Insource's Projected Earnings Seem Likely To Cover Future Distributions
We like to see robust dividend yields, but that doesn't matter if the payment isn't sustainable. The last dividend was quite easily covered by Insource's earnings. This indicates that a lot of the earnings are being reinvested into the business, with the aim of fueling growth.
Looking forward, earnings per share is forecast to rise by 20.1% over the next year. If the dividend continues on this path, the payout ratio could be 60% by next year, which we think can be pretty sustainable going forward.
Check out our latest analysis for Insource
Insource Doesn't Have A Long Payment History
Insource's dividend has been pretty stable for a little while now, but we will continue to be cautious until it has been demonstrated for a few more years. Since 2016, the annual payment back then was ¥1.30, compared to the most recent full-year payment of ¥23.50. This means that it has been growing its distributions at 38% per annum over that time. The dividend has been growing rapidly, however with such a short payment history we can't know for sure if payment can continue to grow over the long term, so caution may be warranted.

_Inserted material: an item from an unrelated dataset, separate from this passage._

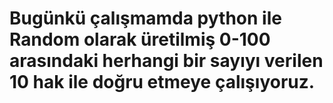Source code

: # Bugünkü çalışmamda python ile Random olarak üretilmiş 0-100 arasındaki herhangi bir sayıyı verilen 10 hak ile doğru etmeye çalışıyoruz.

The Dividend Looks Likely To Grow
The company's investors will be pleased to have been receiving dividend income for some time. Insource has impressed us by growing EPS at 32% per year over the past five years. The company doesn't have any problems growing, despite returning a lot of capital to shareholders, which is a very nice combination for a dividend stock to have.
Insource Looks Like A Great Dividend Stock
In summary, it is always positive to see the dividend being increased, and we are particularly pleased with its overall sustainability. Earnings are easily covering distributions, and the company is generating plenty of cash. All in all, this checks a lot of the boxes we look for when choosing an income stock.
Market movements attest to how highly valued a consistent dividend policy is compared to one which is more unpredictable. Still, investors need to consider a host of other factors, apart from dividend payments, when analysing a company. Companies that are growing earnings tend to be the best dividend stocks over the long term. See what the 5 analysts we track are forecasting for Insource for free with public analyst estimates for the company. If you are a dividend investor, you might also want to look at our curated list of high yield dividend stocks.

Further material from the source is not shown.